**Work task**.
Examine the material below. Gather every line in which the string "information" appears.
[[ Data shown open ]]
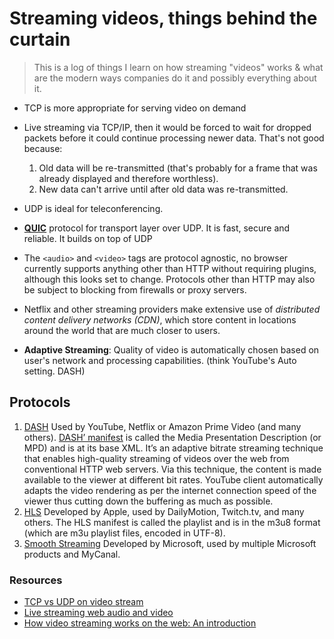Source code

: # Streaming videos, things behind the curtain
<!-- 17 Dec, 2020 -->

> This is a log of things I learn on how streaming "videos" works & what are the modern ways companies do it and possibly everything about it.


- TCP is more appropriate for serving video on demand

- Live streaming via TCP/IP, then it would be forced to wait for dropped packets before it could continue processing newer data. That's not good because:
  1. Old data will be re-transmitted (that's probably for a frame that was already displayed and therefore worthless).
  2. New data can't arrive until after old data was re-transmitted.

- UDP is ideal for teleconferencing.
- [**QUIC**](https://en.wikipedia.org/wiki/QUIC) protocol for transport layer over UDP. It is fast, secure and reliable. It builds on top of UDP

- The `<audio>` and `<video>` tags are protocol agnostic, no browser currently supports anything other than HTTP without requiring plugins, although this looks set to change. Protocols other than HTTP may also be subject to blocking from firewalls or proxy servers.

- Netflix and other streaming providers make extensive use of _distributed content delivery networks (CDN)_, which store content in locations around the world that are much closer to users.

- **Adaptive Streaming**: Quality of video is automatically chosen based on user's network and processing capabilities. (think YouTube's Auto setting. DASH)

## Protocols

1. [DASH](https://en.wikipedia.org/wiki/Dynamic_Adaptive_Streaming_over_HTTP)
   Used by YouTube, Netflix or Amazon Prime Video (and many others). [DASH’ manifest](https://github.com/google/shaka-player/blob/master/docs/design/dash-manifests.md) is called the Media Presentation Description (or MPD) and is at its base XML.
   It’s an adaptive bitrate streaming technique that enables high-quality streaming of videos over the web from conventional HTTP web servers. Via this technique, the content is made available to the viewer at different bit rates. YouTube client automatically adapts the video rendering as per the internet connection speed of the viewer thus cutting down the buffering as much as possible.
2. [HLS](https://en.wikipedia.org/wiki/HTTP_Live_Streaming)
   Developed by Apple, used by DailyMotion, Twitch.tv, and many others. The HLS manifest is called the playlist and is in the m3u8 format (which are m3u playlist files, encoded in UTF-8).
3. [Smooth Streaming](https://en.wikipedia.org/wiki/Adaptive_bitrate_streaming#Microsoft_Smooth_Streaming)
   Developed by Microsoft, used by multiple Microsoft products and MyCanal.


### Resources

- [TCP vs UDP on video stream](https://stackoverflow.com/questions/6187456/tcp-vs-udp-on-video-stream)
- [Live streaming web audio and video](https://developer.mozilla.org/en-US/docs/Web/Guide/Audio_and_video_delivery/Live_streaming_web_audio_and_video)
- [How video streaming works on the web: An introduction](https://medium.com/canal-tech/how-video-streaming-works-on-the-web-an-introduction-7919739f7e1)


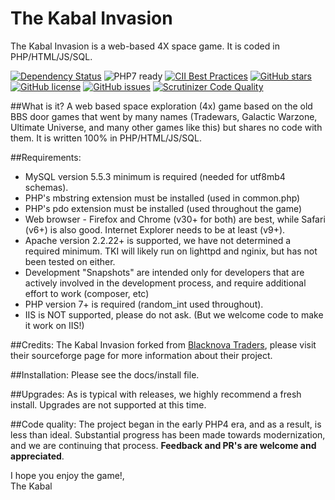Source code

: # The Kabal Invasion

The Kabal Invasion is a web-based 4X space game. It is coded in PHP/HTML/JS/SQL.

[![Dependency Status](https://www.versioneye.com/user/projects/57796f3468ee07003cb5d764/badge.svg?style=flat-square)](https://www.versioneye.com/user/projects/57796f3468ee07003cb5d764)
![PHP7 ready](https://img.shields.io/badge/PHP7-ready-green.svg)
[![CII Best Practices](https://bestpractices.coreinfrastructure.org/projects/124/badge)](https://bestpractices.coreinfrastructure.org/projects/124)
[![GitHub stars](https://img.shields.io/github/stars/thekabal/tki.svg)](https://github.com/thekabal/tki/stargazers)
[![GitHub license](https://img.shields.io/badge/license-AGPL-blue.svg)](https://www.gnu.org/licenses/agpl-3.0.html)
[![GitHub issues](https://img.shields.io/github/issues/thekabal/tki.svg)](https://github.com/thekabal/tki/issues)
[![Scrutinizer Code Quality](https://scrutinizer-ci.com/g/thekabal/tki/badges/quality-score.png?b=master)](https://scrutinizer-ci.com/g/thekabal/tki/?branch=master)

##What is it?
    A web based space exploration (4x) game based on the old BBS door games that went
    by many names (Tradewars, Galactic Warzone, Ultimate Universe, and
    many other games like this) but shares no code with them.  It is
    written 100% in PHP/HTML/JS/SQL.
    
##Requirements:
- MySQL version 5.5.3 minimum is required (needed for utf8mb4 schemas).
- PHP's mbstring extension must be installed (used in common.php)
- PHP's pdo extension must be installed (used throughout the game)
- Web browser - Firefox and Chrome (v30+ for both) are best, while Safari (v6+) is also good. Internet Explorer needs to be at least (v9+).
- Apache version 2.2.22+ is supported, we have not determined a required minimum. TKI will likely run on lighttpd and nginix, but has not been tested on either.
- Development "Snapshots" are intended only for developers that are actively involved in the development process, and require additional effort to work (composer, etc)
- PHP version 7+ is required (random_int used throughout).
- IIS is NOT supported, please do not ask. (But we welcome code to make it work on IIS!)

##Credits:
The Kabal Invasion forked from [Blacknova Traders](https://sourceforge.net/projects/blacknova/), please visit their sourceforge page for more information about their project.

##Installation:
Please see the docs/install file.

##Upgrades:
As is typical with releases, we highly recommend a fresh install. Upgrades are not supported at this time.

##Code quality:
The project began in the early PHP4 era, and as a result, is less than ideal. Substantial progress has been made towards modernization, and we are continuing that process. **Feedback and PR's are welcome and appreciated**.

I hope you enjoy the game!,
<br>The Kabal

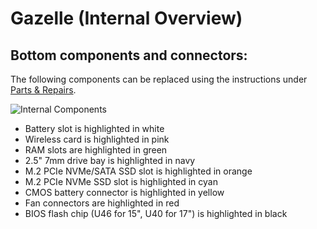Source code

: # Gazelle (Internal Overview)

## Bottom components and connectors:

The following components can be replaced using the instructions under [Parts & Repairs](./repairs.md).

![Internal Components](./img/components-highlighted.jpg)

- Battery slot is highlighted in white
- Wireless card is highlighted in pink
- RAM slots are highlighted in green
- 2.5" 7mm drive bay is highlighted in navy
- M.2 PCIe NVMe/SATA SSD slot is highlighted in orange
- M.2 PCIe NVMe SSD slot is highlighted in cyan
- CMOS battery connector is highlighted in yellow
- Fan connectors are highlighted in red
- BIOS flash chip (U46 for 15", U40 for 17") is highlighted in black

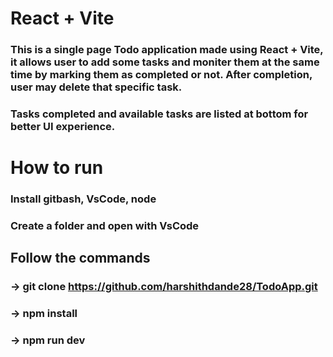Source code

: # React + Vite

### This is a single page Todo application made using React + Vite, it allows user to add some tasks and moniter them at the same time by marking them as completed or not. After completion, user may delete that specific task.
### Tasks completed and available tasks are listed at bottom for better UI experience.

# How to run
### Install gitbash, VsCode, node
### Create a folder and open with VsCode
## Follow the commands
### -> git clone https://github.com/harshithdande28/TodoApp.git
### -> npm install
### -> npm run dev

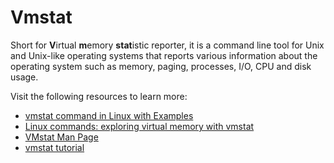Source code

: # Vmstat

Short for **V**irtual **m**emory **stat**istic reporter, it is a command line tool for Unix and Unix-like operating systems that reports various information about the operating system such as memory, paging, processes, I/O, CPU and disk usage.

Visit the following resources to learn more:

- [vmstat command in Linux with Examples](https://www.geeksforgeeks.org/vmstat-command-in-linux-with-examples/)
- [Linux commands: exploring virtual memory with vmstat](https://www.redhat.com/sysadmin/linux-commands-vmstat)
- [VMstat Man Page](https://man7.org/linux/man-pages/man8/vmstat.8.html)
- [vmstat tutorial](https://phoenixnap.com/kb/vmstat-command)
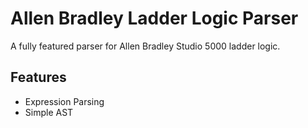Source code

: # Allen Bradley Ladder Logic Parser
A fully featured parser for Allen Bradley Studio 5000 ladder logic. 

## Features
- Expression Parsing
- Simple AST
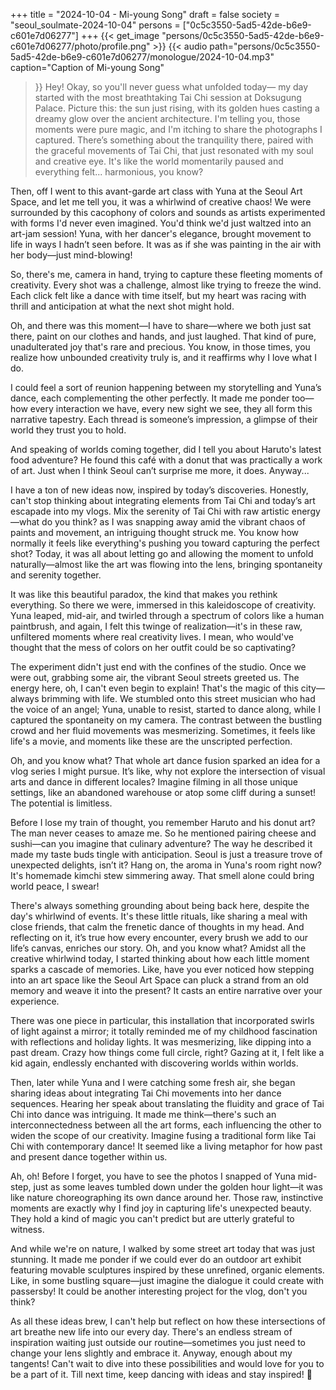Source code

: +++
title = "2024-10-04 - Mi-young Song"
draft = false
society = "seoul_soulmate-2024-10-04"
persons = ["0c5c3550-5ad5-42de-b6e9-c601e7d06277"]
+++
{{< get_image "persons/0c5c3550-5ad5-42de-b6e9-c601e7d06277/photo/profile.png" >}}
{{< audio
    path="persons/0c5c3550-5ad5-42de-b6e9-c601e7d06277/monologue/2024-10-04.mp3" 
    caption="Caption of Mi-young Song"
>}}
Hey! Okay, so you'll never guess what unfolded today—
my day started with the most breathtaking Tai Chi session at Doksugung Palace. Picture this: the sun just rising, with its golden hues casting a dreamy glow over the ancient architecture. I'm telling you, those moments were pure magic, and I'm itching to share the photographs I captured. There’s something about the tranquility there, paired with the graceful movements of Tai Chi, that just resonated with my soul and creative eye. It's like the world momentarily paused and everything felt... harmonious, you know?

Then, off I went to this avant-garde art class with Yuna at the Seoul Art Space, and let me tell you, it was a whirlwind of creative chaos! We were surrounded by this cacophony of colors and sounds as artists experimented with forms I'd never even imagined. You'd think we'd just waltzed into an art-jam session! Yuna, with her dancer's elegance, brought movement to life in ways I hadn’t seen before. It was as if she was painting in the air with her body—just mind-blowing!

So, there's me, camera in hand, trying to capture these fleeting moments of creativity. Every shot was a challenge, almost like trying to freeze the wind. Each click felt like a dance with time itself, but my heart was racing with thrill and anticipation at what the next shot might hold.

Oh, and there was this moment—I have to share—where we both just sat there, paint on our clothes and hands, and just laughed. That kind of pure, unadulterated joy that's rare and precious. You know, in those times, you realize how unbounded creativity truly is, and it reaffirms why I love what I do.

I could feel a sort of reunion happening between my storytelling and Yuna’s dance, each complementing the other perfectly. It made me ponder too—how every interaction we have, every new sight we see, they all form this narrative tapestry. Each thread is someone’s impression, a glimpse of their world they trust you to hold.

And speaking of worlds coming together, did I tell you about Haruto's latest food adventure? He found this café with a donut that was practically a work of art. Just when I think Seoul can’t surprise me more, it does. Anyway...

I have a ton of new ideas now, inspired by today’s discoveries. Honestly, can't stop thinking about integrating elements from Tai Chi and today’s art escapade into my vlogs. Mix the serenity of Tai Chi with raw artistic energy—what do you think?
as I was snapping away amid the vibrant chaos of paints and movement, an intriguing thought struck me. You know how normally it feels like everything's pushing you toward capturing the perfect shot? Today, it was all about letting go and allowing the moment to unfold naturally—almost like the art was flowing into the lens, bringing spontaneity and serenity together.

It was like this beautiful paradox, the kind that makes you rethink everything. So there we were, immersed in this kaleidoscope of creativity. Yuna leaped, mid-air, and twirled through a spectrum of colors like a human paintbrush, and again, I felt this twinge of realization—it's in these raw, unfiltered moments where real creativity lives. I mean, who would've thought that the mess of colors on her outfit could be so captivating?

The experiment didn't just end with the confines of the studio. Once we were out, grabbing some air, the vibrant Seoul streets greeted us. The energy here, oh, I can't even begin to explain! That's the magic of this city—always brimming with life. We stumbled onto this street musician who had the voice of an angel; Yuna, unable to resist, started to dance along, while I captured the spontaneity on my camera. The contrast between the bustling crowd and her fluid movements was mesmerizing. Sometimes, it feels like life's a movie, and moments like these are the unscripted perfection.

Oh, and you know what? That whole art dance fusion sparked an idea for a vlog series I might pursue. It’s like, why not explore the intersection of visual arts and dance in different locales? Imagine filming in all those unique settings, like an abandoned warehouse or atop some cliff during a sunset! The potential is limitless.

Before I lose my train of thought, you remember Haruto and his donut art? The man never ceases to amaze me. So he mentioned pairing cheese and sushi—can you imagine that culinary adventure? The way he described it made my taste buds tingle with anticipation. Seoul is just a treasure trove of unexpected delights, isn’t it? Hang on, the aroma in Yuna's room right now? It's homemade kimchi stew simmering away. That smell alone could bring world peace, I swear! 

There's always something grounding about being back here, despite the day's whirlwind of events. It's these little rituals, like sharing a meal with close friends, that calm the frenetic dance of thoughts in my head. And reflecting on it, it’s true how every encounter, every brush we add to our life’s canvas, enriches our story.
 Oh, and you know what? Amidst all the creative whirlwind today, I started thinking about how each little moment sparks a cascade of memories. Like, have you ever noticed how stepping into an art space like the Seoul Art Space can pluck a strand from an old memory and weave it into the present? It casts an entire narrative over your experience.

There was one piece in particular, this installation that incorporated swirls of light against a mirror; it totally reminded me of my childhood fascination with reflections and holiday lights. It was mesmerizing, like dipping into a past dream. Crazy how things come full circle, right? Gazing at it, I felt like a kid again, endlessly enchanted with discovering worlds within worlds.

Then, later while Yuna and I were catching some fresh air, she began sharing ideas about integrating Tai Chi movements into her dance sequences. Hearing her speak about translating the fluidity and grace of Tai Chi into dance was intriguing. It made me think—there's such an interconnectedness between all the art forms, each influencing the other to widen the scope of our creativity. Imagine fusing a traditional form like Tai Chi with contemporary dance! It seemed like a living metaphor for how past and present dance together within us.

Ah, oh! Before I forget, you have to see the photos I snapped of Yuna mid-step, just as some leaves tumbled down under the golden hour light—it was like nature choreographing its own dance around her. Those raw, instinctive moments are exactly why I find joy in capturing life's unexpected beauty. They hold a kind of magic you can't predict but are utterly grateful to witness.

And while we're on nature, I walked by some street art today that was just stunning. It made me ponder if we could ever do an outdoor art exhibit featuring movable sculptures inspired by these unrefined, organic elements. Like, in some bustling square—just imagine the dialogue it could create with passersby! It could be another interesting project for the vlog, don't you think?

As all these ideas brew, I can't help but reflect on how these intersections of art breathe new life into our every day. There's an endless stream of inspiration waiting just outside our routine—sometimes you just need to change your lens slightly and embrace it. Anyway, enough about my tangents! Can't wait to dive into these possibilities and would love for you to be a part of it.
Till next time, keep dancing with ideas and stay inspired! 🌟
[[ Data shown closed ]]
**Expected answer**.
The Kabal Invasion forked from [Blacknova Traders](https://sourceforge.net/projects/blacknova/), please visit their sourceforge page for more information about their project.
Short for **V**irtual **m**emory **stat**istic reporter, it is a command line tool for Unix and Unix-like operating systems that reports various information about the operating system such as memory, paging, processes, I/O, CPU and disk usage.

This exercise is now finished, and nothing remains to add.